**What you have to do**
Lines with "practices" in them are to be located in the listing below and copied.

- - - - -

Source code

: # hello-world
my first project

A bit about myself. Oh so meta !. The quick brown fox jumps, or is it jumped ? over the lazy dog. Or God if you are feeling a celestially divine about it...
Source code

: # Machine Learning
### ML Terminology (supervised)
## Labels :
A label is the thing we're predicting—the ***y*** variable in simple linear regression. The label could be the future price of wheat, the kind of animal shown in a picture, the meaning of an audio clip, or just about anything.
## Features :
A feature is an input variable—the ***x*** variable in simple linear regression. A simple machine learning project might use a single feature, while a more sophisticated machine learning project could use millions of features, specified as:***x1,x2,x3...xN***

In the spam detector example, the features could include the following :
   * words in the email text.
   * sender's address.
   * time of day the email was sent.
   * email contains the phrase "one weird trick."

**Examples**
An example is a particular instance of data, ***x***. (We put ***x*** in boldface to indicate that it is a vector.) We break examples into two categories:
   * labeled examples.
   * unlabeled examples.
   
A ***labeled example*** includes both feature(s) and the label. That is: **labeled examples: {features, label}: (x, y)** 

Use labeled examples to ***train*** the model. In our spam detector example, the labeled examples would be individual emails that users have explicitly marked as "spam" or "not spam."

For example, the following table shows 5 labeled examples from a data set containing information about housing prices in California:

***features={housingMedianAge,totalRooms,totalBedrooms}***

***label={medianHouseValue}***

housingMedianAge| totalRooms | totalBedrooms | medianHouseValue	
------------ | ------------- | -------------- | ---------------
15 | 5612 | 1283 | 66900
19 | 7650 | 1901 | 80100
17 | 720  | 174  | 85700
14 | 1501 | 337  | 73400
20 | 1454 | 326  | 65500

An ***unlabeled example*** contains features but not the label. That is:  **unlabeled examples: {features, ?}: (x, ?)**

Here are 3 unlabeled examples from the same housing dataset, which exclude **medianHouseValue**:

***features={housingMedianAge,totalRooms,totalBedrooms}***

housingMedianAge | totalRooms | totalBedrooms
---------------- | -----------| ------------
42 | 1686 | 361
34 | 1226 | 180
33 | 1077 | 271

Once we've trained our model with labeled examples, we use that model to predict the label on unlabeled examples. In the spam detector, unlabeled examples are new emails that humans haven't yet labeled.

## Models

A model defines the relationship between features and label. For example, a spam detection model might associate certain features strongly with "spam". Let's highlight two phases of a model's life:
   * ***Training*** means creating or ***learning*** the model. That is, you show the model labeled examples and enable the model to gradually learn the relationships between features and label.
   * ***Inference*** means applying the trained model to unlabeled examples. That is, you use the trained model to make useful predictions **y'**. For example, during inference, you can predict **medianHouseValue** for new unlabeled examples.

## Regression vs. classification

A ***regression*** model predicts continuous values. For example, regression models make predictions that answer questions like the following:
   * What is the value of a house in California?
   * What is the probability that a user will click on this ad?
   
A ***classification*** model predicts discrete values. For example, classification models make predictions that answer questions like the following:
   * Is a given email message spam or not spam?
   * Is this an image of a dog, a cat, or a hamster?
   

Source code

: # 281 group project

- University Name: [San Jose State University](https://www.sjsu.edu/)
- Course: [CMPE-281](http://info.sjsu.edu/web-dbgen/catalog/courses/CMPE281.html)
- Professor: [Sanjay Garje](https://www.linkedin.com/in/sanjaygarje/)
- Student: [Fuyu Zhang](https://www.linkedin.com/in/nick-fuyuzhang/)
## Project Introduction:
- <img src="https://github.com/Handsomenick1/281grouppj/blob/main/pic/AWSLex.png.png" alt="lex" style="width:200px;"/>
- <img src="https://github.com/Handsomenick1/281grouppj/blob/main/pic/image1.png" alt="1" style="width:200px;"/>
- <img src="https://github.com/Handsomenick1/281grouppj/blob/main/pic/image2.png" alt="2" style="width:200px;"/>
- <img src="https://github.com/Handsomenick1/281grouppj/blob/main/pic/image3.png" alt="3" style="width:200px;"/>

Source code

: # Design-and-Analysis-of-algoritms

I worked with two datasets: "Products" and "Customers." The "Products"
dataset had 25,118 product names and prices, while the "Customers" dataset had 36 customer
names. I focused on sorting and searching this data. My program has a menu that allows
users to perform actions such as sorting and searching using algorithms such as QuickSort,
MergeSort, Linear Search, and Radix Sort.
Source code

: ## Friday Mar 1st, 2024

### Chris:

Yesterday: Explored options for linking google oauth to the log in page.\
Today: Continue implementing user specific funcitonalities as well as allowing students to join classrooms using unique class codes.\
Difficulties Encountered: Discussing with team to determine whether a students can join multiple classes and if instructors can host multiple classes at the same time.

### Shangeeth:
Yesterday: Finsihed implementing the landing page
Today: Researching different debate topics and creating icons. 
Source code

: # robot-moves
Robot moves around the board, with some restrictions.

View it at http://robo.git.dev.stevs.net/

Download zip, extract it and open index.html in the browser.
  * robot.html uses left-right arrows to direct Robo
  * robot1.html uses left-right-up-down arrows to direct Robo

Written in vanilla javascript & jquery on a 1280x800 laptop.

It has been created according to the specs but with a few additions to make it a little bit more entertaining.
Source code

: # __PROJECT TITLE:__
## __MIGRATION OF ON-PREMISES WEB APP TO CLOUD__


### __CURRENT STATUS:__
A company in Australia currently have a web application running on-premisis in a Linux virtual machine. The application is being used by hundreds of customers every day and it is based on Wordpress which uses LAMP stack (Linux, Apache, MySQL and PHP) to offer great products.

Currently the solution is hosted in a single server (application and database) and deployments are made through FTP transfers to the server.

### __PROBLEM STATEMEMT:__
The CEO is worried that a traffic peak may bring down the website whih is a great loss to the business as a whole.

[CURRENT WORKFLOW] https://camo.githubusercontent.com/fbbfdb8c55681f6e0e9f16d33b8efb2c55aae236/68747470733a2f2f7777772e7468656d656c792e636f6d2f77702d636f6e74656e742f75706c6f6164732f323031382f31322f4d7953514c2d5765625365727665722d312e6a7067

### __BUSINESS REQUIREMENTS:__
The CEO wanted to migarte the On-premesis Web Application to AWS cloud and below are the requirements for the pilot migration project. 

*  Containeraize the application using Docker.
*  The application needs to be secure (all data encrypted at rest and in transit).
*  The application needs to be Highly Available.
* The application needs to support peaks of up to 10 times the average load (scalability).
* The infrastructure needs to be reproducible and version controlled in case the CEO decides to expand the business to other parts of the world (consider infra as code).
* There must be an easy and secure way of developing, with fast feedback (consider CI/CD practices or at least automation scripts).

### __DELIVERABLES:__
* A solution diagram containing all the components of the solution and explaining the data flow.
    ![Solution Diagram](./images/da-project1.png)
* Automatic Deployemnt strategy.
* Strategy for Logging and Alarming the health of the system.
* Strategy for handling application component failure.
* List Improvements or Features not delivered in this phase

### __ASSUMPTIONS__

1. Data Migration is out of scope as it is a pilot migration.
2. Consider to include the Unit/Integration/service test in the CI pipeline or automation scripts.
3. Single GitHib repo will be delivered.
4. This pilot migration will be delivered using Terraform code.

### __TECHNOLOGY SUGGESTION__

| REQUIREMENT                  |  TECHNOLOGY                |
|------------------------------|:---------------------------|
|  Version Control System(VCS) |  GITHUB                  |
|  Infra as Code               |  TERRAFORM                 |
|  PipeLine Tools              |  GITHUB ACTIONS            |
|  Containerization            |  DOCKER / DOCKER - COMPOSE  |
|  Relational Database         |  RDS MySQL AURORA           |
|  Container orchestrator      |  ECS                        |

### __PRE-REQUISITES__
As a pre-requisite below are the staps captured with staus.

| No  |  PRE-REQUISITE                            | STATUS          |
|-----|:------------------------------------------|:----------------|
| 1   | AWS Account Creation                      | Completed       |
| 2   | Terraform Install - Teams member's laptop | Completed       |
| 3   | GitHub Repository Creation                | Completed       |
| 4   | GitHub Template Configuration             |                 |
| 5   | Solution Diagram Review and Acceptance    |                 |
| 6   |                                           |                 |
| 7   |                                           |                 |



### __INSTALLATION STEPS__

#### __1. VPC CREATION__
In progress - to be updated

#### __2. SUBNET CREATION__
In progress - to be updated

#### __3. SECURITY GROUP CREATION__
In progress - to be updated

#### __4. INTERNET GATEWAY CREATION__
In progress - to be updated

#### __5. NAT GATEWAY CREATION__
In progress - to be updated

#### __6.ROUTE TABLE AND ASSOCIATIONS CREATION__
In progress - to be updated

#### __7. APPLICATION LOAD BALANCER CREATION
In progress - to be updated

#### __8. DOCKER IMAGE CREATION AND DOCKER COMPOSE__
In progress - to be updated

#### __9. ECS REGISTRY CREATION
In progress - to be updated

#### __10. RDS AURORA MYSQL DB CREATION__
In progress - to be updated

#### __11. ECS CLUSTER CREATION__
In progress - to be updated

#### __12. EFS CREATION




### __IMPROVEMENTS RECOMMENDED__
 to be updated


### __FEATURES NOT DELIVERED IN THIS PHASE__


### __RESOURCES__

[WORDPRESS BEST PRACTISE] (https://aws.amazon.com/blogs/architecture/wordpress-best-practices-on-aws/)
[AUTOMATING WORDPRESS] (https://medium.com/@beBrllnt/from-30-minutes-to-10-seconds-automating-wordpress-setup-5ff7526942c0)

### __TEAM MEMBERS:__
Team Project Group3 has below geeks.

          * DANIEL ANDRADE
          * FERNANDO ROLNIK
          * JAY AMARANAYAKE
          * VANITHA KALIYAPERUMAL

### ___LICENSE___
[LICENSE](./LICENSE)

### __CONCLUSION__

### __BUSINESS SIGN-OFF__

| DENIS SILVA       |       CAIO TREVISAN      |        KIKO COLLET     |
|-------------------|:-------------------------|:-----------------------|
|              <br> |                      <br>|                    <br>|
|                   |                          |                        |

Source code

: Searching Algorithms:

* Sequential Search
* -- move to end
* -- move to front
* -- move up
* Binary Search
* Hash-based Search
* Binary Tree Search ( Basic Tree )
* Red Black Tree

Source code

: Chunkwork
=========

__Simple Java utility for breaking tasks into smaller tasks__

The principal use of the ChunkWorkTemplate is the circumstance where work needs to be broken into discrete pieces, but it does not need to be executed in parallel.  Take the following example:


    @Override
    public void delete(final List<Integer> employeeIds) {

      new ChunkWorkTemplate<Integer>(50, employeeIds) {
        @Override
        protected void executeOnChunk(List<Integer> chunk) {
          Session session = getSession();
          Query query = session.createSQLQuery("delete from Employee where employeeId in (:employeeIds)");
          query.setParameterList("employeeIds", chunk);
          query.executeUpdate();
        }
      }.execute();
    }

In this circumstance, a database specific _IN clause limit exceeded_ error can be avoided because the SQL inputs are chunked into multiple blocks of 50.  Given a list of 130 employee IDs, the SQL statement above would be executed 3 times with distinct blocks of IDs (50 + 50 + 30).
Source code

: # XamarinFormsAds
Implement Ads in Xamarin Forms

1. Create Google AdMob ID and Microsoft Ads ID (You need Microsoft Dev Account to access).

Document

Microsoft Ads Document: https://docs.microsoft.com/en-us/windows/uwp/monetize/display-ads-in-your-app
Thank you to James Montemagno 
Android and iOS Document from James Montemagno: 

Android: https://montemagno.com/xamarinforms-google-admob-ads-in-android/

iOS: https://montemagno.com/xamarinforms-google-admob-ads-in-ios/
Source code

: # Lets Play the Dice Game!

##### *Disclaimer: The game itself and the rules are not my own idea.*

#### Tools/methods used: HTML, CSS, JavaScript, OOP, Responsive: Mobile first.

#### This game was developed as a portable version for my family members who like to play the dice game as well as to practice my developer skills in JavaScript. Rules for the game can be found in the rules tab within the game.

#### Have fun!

- - - - -

**Reply to the task**
* There must be an easy and secure way of developing, with fast feedback (consider CI/CD practices or at least automation scripts).
[WORDPRESS BEST PRACTISE] (https://aws.amazon.com/blogs/architecture/wordpress-best-practices-on-aws/)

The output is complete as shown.